[lacnog] Articulo: On the Time Value of Security Features in DNS

Sab Sep 28 17:42:00 BRT 2013

FYI

Fuente:
<http://www.circleid.com/posts/20130913_on_the_time_value_of_security_features_in_dns/>

---- cut here ----
On the Time Value of Security Features in DNS
 Sep 13, 2013 10:45 AM PDT	
By Paul Vixie

There are some real problems in DNS, related to the general absence of
Source Address Validation (SAV) on many networks connected to the
Internet. The core of the Internet is aware of destinations but blind to
sources. If an attacker on ISP A wants to forge the source IP address of
someone at University B when transmitting a packet toward Company C,
that packet is likely be delivered complete and intact, including its
forged IP source address. Many otherwise sensible people spend a lot of
time and airline miles trying to improve this situation — I want to
shout out to Paul Ferguson and Daniel Senie for their excellent work on
BCP38 about 15 years ago. My own modest contribution is SAC004, a
pointy-haired-boss (PHB) description of the problem, which just had its
ten year anniversary during which we all agreed — rather morbidly — that
the problem had gotten nothing but worse in the ten years since publication.

The problems created for the Domain Name System (DNS) by the general
lack of SAV are simply hellish.

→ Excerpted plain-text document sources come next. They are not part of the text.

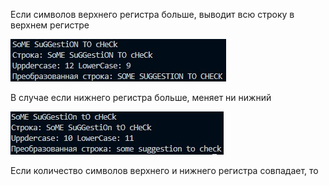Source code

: Если символов верхнего регистра больше, выводит всю строку в верхнем регистре

![Screenshot](https://github.com/BreadGitHub/University/blob/main/TaskU/Java/Stsdmchv/art/Task16.1.jpg)

В случае если нижнего регистра больше, меняет ни нижний

![Screenshot](https://github.com/BreadGitHub/University/blob/main/TaskU/Java/Stsdmchv/art/Task16.2.jpg)

Если количество символов верхнего и нижнего регистра совпадает, то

DNS is both fragile and dangerous
because of the general lack of SAV — by which I mean that DNS can be
injured easily and that it is easy to use DNS as a weapon to injure
others. The main problems related to the general lack of SAV are:

    1. Indirect packet-bombing. Since anyone can impersonate anyone else
at the Internet's most fundamental packet-layer level, a DNS server who
receives a stream of requests from some impersonated victim will answer
those requests, therefore transmitting to the victim some response
traffic they did not solicit and can neither avoid nor shut off. Given
recent advances in DNS such as DNSSEC, responses are a lot larger than
they used to be — so the responses received by the victim can currently
be up to 70 times the size of the requests originally forged by the
attacker. The ratio between the size of the forged request and the
unsolicited response is called the "amplification factor". Solution: DNS
Response Rate Limiting (RRL), created in 2012 by Vernon Schryver and
Paul Vixie, allows a server to loosely keep track of repeated queries
and avoid answering query flows that would not have come from a
legitimate client. The decision criterion is that a legitimate client
would have stopped asking when they got the answer we sent earlier. We
still need universal SAV, but RRL gives us some breathing space.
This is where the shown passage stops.